Data items
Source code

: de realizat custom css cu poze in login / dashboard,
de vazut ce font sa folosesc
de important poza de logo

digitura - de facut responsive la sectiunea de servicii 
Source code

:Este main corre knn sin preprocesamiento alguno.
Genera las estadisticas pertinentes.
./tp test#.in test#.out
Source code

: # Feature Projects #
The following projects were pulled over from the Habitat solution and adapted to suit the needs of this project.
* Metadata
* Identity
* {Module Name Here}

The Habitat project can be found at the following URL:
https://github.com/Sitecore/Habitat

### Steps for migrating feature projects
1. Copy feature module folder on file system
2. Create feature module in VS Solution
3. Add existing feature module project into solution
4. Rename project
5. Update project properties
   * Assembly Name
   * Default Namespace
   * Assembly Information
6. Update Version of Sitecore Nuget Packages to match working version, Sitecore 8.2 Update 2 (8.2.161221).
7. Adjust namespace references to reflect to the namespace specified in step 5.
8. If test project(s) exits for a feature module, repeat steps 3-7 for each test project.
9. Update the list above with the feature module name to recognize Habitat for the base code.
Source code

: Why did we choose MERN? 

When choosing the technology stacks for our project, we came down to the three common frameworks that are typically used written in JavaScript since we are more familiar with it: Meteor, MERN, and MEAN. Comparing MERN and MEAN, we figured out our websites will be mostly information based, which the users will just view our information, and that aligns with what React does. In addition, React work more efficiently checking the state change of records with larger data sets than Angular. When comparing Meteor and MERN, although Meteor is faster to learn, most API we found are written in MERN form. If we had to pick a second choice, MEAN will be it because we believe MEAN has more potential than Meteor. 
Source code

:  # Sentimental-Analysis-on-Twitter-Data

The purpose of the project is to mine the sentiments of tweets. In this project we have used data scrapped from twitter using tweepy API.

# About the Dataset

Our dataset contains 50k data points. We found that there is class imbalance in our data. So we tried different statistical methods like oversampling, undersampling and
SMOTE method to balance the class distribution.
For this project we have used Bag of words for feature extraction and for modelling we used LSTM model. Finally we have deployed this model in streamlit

* _Work instruction_:
Search the records for the word "from", then list every line that has it.

* _Answer below_:
The following projects were pulled over from the Habitat solution and adapted to suit the needs of this project.
The purpose of the project is to mine the sentiments of tweets. In this project we have used data scrapped from twitter using tweepy API.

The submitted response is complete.